Chester n’en crut pas ses oreilles, la belle créature daignait lui adresser la parole. Son cœur s’emballa, mais il tenta de se maîtriser.
« Hum, enchaîna-t-il. Je suis enchanté de faire votre connaissance. Comment vous prénommez-vous ?
- Gladis. Je suis ravie de vous rencontrer également. Mais à qui ai-je l’honneur ?
- Je m’appelle Chester, chère mademoiselle. Nous nous sommes déjà croisés quelquefois. Puis-je vous proposer de vous accompagner en balade lorsque nous serons au pré ?
- Avec plaisir, fit-elle en se pinçant les lèvres. A tout à l’heure donc. »
L’œil de la petite jument pétillait.
Au milieu de l’après-midi, Chester fut l’un des premiers chevaux emmenés au pré. Dans les hautes herbes, il distingua quelques pâquerettes et se sentit inspiré. Il cessa de brouter et, saisissant délicatement chacune d’elle du bout des dents, constitua un ravissant bouquet.
Bien que bouillonnant à l’intérieur, il se dirigea le plus calmement possible vers la petite jument lorsqu’il la vit arriver.
« Votre douche fut-elle agréable, chère Gladis ?
- Merveilleuse, un peu froide, mais j’adore qu’on me bichonne. Nous pouvons peut-être nous tutoyer ?
- C’est entendu, hum…, Mademoiselle Gladis. Voici quelques modestes fleurs, que j’ai cueillies pour vous… enfin, pour toi, bredouilla Chester.
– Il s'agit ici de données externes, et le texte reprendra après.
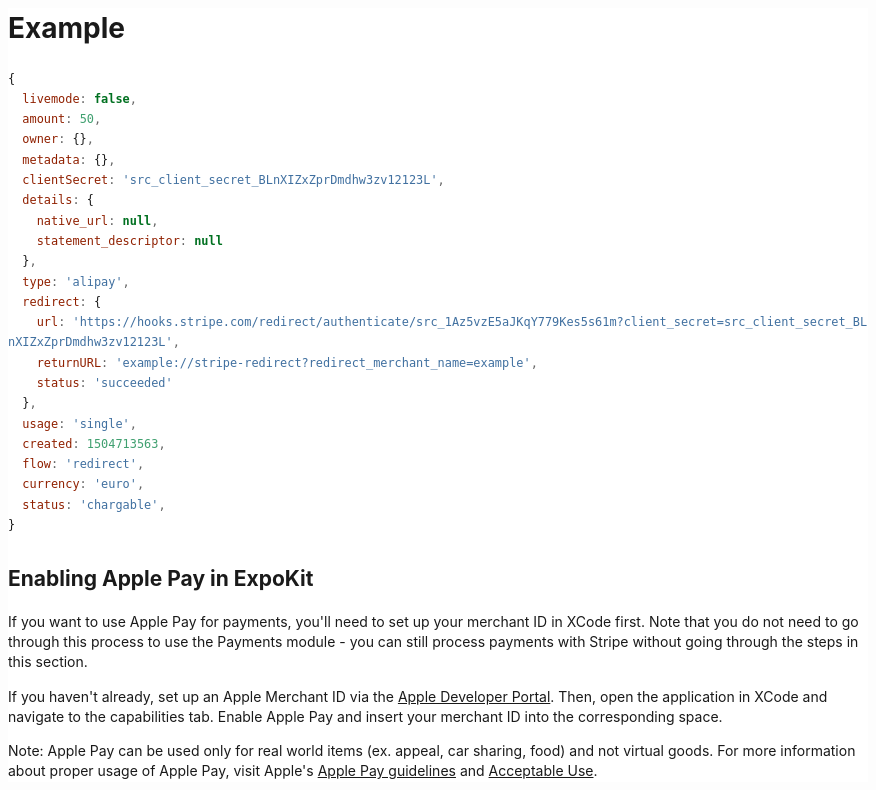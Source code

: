 # Example

```js
{
  livemode: false,
  amount: 50,
  owner: {},
  metadata: {},
  clientSecret: 'src_client_secret_BLnXIZxZprDmdhw3zv12123L',
  details: {
    native_url: null,
    statement_descriptor: null
  },
  type: 'alipay',
  redirect: {
    url: 'https://hooks.stripe.com/redirect/authenticate/src_1Az5vzE5aJKqY779Kes5s61m?client_secret=src_client_secret_BLnXIZxZprDmdhw3zv12123L',
    returnURL: 'example://stripe-redirect?redirect_merchant_name=example',
    status: 'succeeded'
  },
  usage: 'single',
  created: 1504713563,
  flow: 'redirect',
  currency: 'euro',
  status: 'chargable',
}
```

## Enabling Apple Pay in ExpoKit

If you want to use Apple Pay for payments, you'll need to set up your merchant ID in XCode first. Note that you do not need to go through this process to use the Payments module - you can still process payments with Stripe without going through the steps in this section.

If you haven't already, set up an Apple Merchant ID via the [Apple Developer Portal](https://developer.apple.com/). Then, open the application in XCode and navigate to the capabilities tab. Enable Apple Pay and insert your merchant ID into the corresponding space.

Note: Apple Pay can be used only for real world items (ex. appeal, car sharing, food) and not virtual goods. For more information about proper usage of Apple Pay, visit Apple's [Apple Pay guidelines](https://developer.apple.com/app-store/review/guidelines/#apple-pay) and [Acceptable Use](https://developer.apple.com/apple-pay/acceptable-use-guidelines-for-websites/).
- Oh, merci, quelle charmante attention. Elles se marient si bien avec le beau soleil que nous avons aujourd’hui... »
La petite jument se dandinait sur place maladroitement. En fait, elle était un peu stressée aussi et ne parvenait à dire que des banalités. Comme l’avait suggéré Joli Cœur, elle en pinçait vraiment pour le petit Apaloosa.

Chester lui tendit le bouquet de pâquerettes du bout du nez. Sous le charme, elle approcha le sien. Leurs souffles chauds se rencontrèrent. Un peu gêné, il s’avança encore. Un peu embarrassée, elle entrouvrit les lèvres. Puis elle saisit doucement les pâquerettes. Ils se regardèrent furtivement et chacun sut alors qu’un sentiment nouveau naissait en eux. Un sentiment certes inconnu et un peu effrayant, mais qui les transportait déjà ensemble dans le plus exquis et délicieux des mondes.